Since i updated to 0.24 i experienced lots of "Video buffer failed many times" during livetv playback. Then i updated to trunk to and the same issues happening to me. This problem happened for me with 90% chance when livetv switching to new program. I using an old computer whish is combined FE/BE.

Long story short:

  • New program coming in to place and switchtoprogram is called
  • Switch to program took long time and after resuming playback ring buffer is drained
  • ringbuffer:read() return negative value because no new data is available
  • This tell avfdecoder than EOF happening and the decoder is closed. Then jumptoprogram is issued. this fail too because EOF is unrecoverable state to the avformat decoder without reopening played file or other hacks.
  • Then poof and playback is over.

I sending two patches:

  • Firts patch add "-EAGAIN" handling support in to mpegts decoder (it is supported in ffmpeg high level API), ringbuffer:read() during livetv playback return -EAGAIN when the buffer is drained (this force ffmpeg and then avformatdecoder deal with this issue itself), return -EIO when no livetv media is played.
  • Second patch optimizing decoder state handling during switch to program and fixing "Waited 100ms for decoder to pause" error messages. Simply, when we pause audio, video processing thread first, decoder will stop sooner because is not blocked by those threads.

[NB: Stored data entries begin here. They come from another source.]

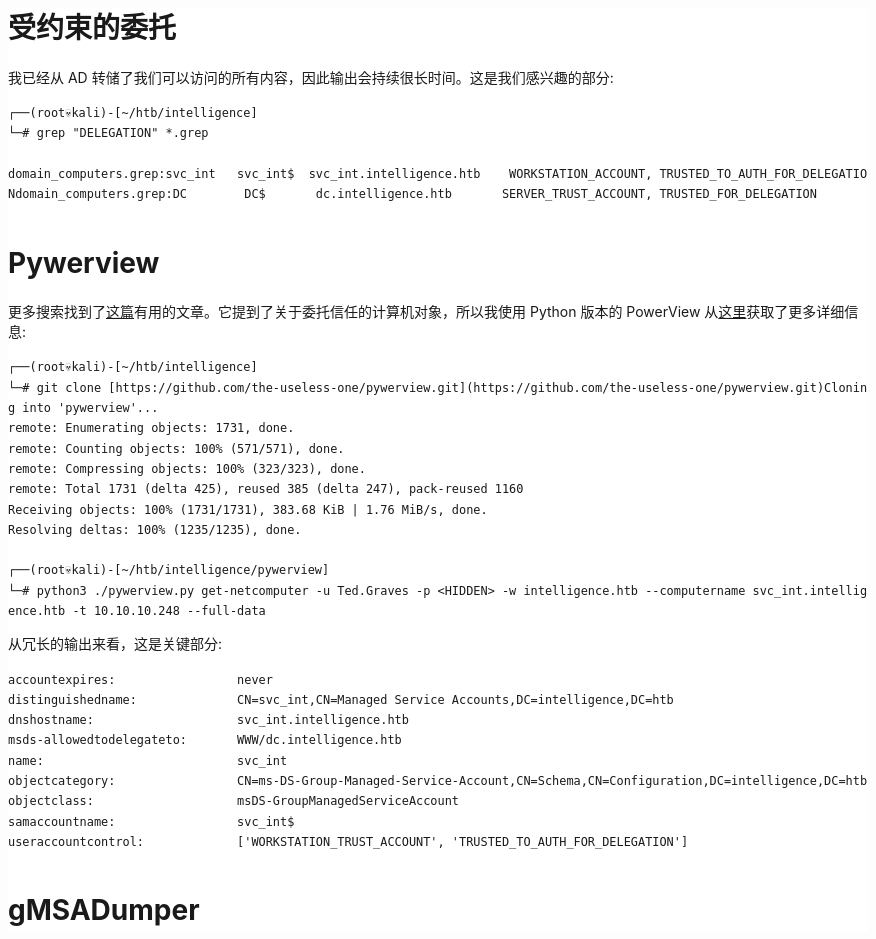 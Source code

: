 # 受约束的委托

我已经从 AD 转储了我们可以访问的所有内容，因此输出会持续很长时间。这是我们感兴趣的部分:

```
┌──(root💀kali)-[~/htb/intelligence]
└─# grep "DELEGATION" *.grep

domain_computers.grep:svc_int   svc_int$  svc_int.intelligence.htb    WORKSTATION_ACCOUNT, TRUSTED_TO_AUTH_FOR_DELEGATIONdomain_computers.grep:DC        DC$       dc.intelligence.htb       SERVER_TRUST_ACCOUNT, TRUSTED_FOR_DELEGATION
```

# Pywerview

更多搜索找到了[这篇](https://www.ired.team/offensive-security-experiments/active-directory-kerberos-abuse/abusing-kerberos-constrained-delegation)有用的文章。它提到了关于委托信任的计算机对象，所以我使用 Python 版本的 PowerView 从[这里](https://github.com/the-useless-one/pywerview)获取了更多详细信息:

```
┌──(root💀kali)-[~/htb/intelligence]
└─# git clone [https://github.com/the-useless-one/pywerview.git](https://github.com/the-useless-one/pywerview.git)Cloning into 'pywerview'...
remote: Enumerating objects: 1731, done.
remote: Counting objects: 100% (571/571), done.
remote: Compressing objects: 100% (323/323), done.
remote: Total 1731 (delta 425), reused 385 (delta 247), pack-reused 1160
Receiving objects: 100% (1731/1731), 383.68 KiB | 1.76 MiB/s, done.
Resolving deltas: 100% (1235/1235), done.

┌──(root💀kali)-[~/htb/intelligence/pywerview]
└─# python3 ./pywerview.py get-netcomputer -u Ted.Graves -p <HIDDEN> -w intelligence.htb --computername svc_int.intelligence.htb -t 10.10.10.248 --full-data
```

从冗长的输出来看，这是关键部分:

```
accountexpires:                 never
distinguishedname:              CN=svc_int,CN=Managed Service Accounts,DC=intelligence,DC=htb
dnshostname:                    svc_int.intelligence.htb
msds-allowedtodelegateto:       WWW/dc.intelligence.htb
name:                           svc_int
objectcategory:                 CN=ms-DS-Group-Managed-Service-Account,CN=Schema,CN=Configuration,DC=intelligence,DC=htb
objectclass:                    msDS-GroupManagedServiceAccount
samaccountname:                 svc_int$
useraccountcontrol:             ['WORKSTATION_TRUST_ACCOUNT', 'TRUSTED_TO_AUTH_FOR_DELEGATION']
```

# gMSADumper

To apply this new functionality for other playback contexts is required add timeout handling when av_read_frame return -EAGAIN (in nuppel the same in to required places) and return -EAGAIN from ringbuffer:read() when underrun happen. For livetv it is not required timeout handling because its endless stream.

I have few gigabytes of logs (-v all) and spent few weeks with debuging this issue. If you like i can grep and post parts of those logs here, but the changes are self explaining and simplest as posible.

Jiri

Attachments (6)

103-livetv_buffer_underrun.patch (1.8 KB) - added by Jiri Fojtasek <jiri.fojtasek@…> 13 years ago.
first patch
104-optimize_decoder_state_change.patch (845 bytes) - added by Jiri Fojtasek <jiri.fojtasek@…> 13 years ago.
second patch
decoder-lockup-livetv.diff (661 bytes) - added by markk 13 years ago.
103-livetv_buffer_underrun_v2.patch (4.5 KB) - added by Jiri Fojtasek <jiri.fojtasek@…> 13 years ago.
patch v2
103-livetv_buffer_underrun_v3.patch (1.7 KB) - added by Jiri Fojtasek <jiri.fojtasek@…> 13 years ago.
patch v3
103-livetv_buffer_underrun_v3a.patch (1.7 KB) - added by Jiri Fojtasek <jiri.fojtasek@…> 13 years ago.
v3a, fixed missing brackets, old file i picked from wrong location :oops:

Download all attachments as: .zip

Change History (21)

Changed 13 years ago by Jiri Fojtasek <jiri.fojtasek@…>

first patch

Changed 13 years ago by Jiri Fojtasek <jiri.fojtasek@…>

second patch

comment:1 Changed 13 years ago by markk

Pause/unpause change applied in b4f10394e5d668266810 - thanks for the patch.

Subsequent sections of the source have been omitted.